Your goal: Please transcribe exactly the lines from the one containing "The following variables" through the end of the records below, both included, and nothing else.

#### Records for this exercise

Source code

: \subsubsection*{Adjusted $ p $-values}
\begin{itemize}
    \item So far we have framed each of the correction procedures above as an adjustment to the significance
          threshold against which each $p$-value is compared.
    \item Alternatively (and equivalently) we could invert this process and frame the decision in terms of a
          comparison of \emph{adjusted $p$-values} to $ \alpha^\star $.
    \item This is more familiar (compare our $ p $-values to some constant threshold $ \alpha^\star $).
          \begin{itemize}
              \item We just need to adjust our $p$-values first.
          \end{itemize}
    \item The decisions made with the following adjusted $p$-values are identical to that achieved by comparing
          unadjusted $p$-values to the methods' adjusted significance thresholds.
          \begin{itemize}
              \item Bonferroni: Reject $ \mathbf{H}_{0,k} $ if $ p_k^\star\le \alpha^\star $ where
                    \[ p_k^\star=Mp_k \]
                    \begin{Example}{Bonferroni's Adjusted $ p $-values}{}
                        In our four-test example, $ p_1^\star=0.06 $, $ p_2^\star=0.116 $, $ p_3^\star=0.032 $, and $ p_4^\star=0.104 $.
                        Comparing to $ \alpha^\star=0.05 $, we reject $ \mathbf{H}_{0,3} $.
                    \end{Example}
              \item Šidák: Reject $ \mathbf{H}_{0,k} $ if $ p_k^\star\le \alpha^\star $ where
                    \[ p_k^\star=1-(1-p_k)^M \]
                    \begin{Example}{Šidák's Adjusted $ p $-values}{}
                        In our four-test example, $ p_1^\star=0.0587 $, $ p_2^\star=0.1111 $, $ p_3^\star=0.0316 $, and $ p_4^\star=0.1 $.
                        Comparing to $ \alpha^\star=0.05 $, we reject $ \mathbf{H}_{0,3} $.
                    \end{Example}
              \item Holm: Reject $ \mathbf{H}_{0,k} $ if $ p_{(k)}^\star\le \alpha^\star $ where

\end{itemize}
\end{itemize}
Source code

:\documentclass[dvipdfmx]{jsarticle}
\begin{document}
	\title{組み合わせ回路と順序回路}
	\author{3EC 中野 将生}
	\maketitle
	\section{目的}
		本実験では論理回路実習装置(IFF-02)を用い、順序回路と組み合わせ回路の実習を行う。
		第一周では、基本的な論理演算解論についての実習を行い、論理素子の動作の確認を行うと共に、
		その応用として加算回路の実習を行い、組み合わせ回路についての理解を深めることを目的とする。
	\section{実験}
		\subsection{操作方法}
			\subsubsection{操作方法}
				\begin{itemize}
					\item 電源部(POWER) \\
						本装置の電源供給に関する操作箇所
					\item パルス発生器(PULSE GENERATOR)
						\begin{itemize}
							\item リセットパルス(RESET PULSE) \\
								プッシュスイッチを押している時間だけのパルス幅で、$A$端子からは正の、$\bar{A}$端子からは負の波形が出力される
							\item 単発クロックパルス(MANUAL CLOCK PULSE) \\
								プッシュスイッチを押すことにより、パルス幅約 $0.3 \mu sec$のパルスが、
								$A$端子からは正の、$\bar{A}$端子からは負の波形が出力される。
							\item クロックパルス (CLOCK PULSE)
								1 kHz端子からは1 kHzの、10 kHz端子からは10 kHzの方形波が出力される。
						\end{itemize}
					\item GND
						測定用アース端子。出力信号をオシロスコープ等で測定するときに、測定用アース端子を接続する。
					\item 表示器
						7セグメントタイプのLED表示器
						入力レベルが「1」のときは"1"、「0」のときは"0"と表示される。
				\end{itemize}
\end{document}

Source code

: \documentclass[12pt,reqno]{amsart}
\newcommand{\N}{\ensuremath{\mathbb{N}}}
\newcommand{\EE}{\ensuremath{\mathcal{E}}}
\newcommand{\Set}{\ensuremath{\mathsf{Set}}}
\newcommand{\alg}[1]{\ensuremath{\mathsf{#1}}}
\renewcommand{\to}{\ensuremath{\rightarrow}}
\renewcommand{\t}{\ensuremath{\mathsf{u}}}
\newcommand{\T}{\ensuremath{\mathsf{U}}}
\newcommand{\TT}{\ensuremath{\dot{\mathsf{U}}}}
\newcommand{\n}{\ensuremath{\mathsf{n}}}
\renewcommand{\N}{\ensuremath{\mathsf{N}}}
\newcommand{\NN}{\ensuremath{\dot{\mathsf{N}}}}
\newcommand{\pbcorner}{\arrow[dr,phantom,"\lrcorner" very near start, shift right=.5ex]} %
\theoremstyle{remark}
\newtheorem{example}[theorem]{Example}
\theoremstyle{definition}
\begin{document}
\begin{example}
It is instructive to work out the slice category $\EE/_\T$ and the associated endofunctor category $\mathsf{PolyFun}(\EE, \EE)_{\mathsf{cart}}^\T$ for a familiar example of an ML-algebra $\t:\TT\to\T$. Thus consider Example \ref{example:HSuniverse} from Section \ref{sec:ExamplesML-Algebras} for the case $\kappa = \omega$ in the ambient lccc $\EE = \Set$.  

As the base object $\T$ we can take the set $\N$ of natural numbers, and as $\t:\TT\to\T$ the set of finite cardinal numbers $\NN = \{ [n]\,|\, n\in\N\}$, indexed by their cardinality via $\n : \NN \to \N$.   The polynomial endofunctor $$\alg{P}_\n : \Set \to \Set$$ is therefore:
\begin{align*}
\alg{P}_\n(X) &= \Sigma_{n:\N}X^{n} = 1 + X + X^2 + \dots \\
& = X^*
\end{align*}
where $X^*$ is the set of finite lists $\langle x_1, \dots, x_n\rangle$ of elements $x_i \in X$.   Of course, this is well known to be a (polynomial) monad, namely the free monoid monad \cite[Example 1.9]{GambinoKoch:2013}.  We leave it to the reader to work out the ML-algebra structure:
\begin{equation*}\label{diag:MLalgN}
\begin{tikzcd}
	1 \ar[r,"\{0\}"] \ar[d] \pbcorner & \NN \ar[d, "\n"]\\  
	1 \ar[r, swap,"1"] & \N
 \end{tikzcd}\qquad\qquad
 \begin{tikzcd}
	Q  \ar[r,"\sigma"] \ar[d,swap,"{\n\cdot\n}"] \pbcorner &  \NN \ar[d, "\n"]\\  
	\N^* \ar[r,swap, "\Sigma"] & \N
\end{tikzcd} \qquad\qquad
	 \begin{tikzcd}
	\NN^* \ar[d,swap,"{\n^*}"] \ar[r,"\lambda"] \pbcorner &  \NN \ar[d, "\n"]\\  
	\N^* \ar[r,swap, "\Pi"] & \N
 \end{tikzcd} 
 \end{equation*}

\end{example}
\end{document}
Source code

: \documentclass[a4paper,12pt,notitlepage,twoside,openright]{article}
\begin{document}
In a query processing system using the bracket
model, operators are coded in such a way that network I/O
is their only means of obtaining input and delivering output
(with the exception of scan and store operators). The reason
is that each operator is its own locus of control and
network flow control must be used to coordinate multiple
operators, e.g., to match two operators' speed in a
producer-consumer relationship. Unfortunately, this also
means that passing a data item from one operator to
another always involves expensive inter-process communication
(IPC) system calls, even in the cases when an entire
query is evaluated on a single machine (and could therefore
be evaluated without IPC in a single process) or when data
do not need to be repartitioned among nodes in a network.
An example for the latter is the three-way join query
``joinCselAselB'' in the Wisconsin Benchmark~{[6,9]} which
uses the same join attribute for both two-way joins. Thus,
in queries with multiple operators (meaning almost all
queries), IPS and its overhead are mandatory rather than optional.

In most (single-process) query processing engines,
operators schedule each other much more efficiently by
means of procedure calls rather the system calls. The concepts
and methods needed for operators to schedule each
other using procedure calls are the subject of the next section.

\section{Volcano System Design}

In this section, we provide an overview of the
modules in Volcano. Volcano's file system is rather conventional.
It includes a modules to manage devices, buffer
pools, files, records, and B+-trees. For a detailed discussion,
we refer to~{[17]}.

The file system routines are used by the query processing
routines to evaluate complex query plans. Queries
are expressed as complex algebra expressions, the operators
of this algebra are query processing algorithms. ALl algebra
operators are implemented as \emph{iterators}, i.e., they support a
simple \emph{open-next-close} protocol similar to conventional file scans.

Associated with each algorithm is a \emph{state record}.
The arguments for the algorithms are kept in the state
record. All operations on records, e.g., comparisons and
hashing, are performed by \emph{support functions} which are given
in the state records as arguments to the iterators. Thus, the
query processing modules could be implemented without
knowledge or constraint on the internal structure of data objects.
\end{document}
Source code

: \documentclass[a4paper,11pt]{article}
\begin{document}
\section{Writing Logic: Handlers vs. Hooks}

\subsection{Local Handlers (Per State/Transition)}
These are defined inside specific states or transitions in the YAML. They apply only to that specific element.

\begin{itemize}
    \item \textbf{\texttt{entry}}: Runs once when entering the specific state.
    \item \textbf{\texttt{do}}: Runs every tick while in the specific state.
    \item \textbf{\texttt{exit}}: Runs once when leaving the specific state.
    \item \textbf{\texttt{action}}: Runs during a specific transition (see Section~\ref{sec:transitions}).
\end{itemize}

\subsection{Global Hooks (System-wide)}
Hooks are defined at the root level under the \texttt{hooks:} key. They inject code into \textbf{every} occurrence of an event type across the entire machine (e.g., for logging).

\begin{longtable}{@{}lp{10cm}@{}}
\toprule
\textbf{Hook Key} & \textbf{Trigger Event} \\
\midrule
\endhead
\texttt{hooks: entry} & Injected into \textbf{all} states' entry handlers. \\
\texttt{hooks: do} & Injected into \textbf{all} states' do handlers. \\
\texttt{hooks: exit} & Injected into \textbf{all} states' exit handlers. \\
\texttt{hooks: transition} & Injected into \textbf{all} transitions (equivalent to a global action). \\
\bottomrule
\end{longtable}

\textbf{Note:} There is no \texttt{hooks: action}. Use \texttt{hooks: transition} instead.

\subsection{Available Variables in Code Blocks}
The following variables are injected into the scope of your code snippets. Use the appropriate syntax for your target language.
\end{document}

########

Solution for this task:
The following variables are injected into the scope of your code snippets. Use the appropriate syntax for your target language.
\end{document}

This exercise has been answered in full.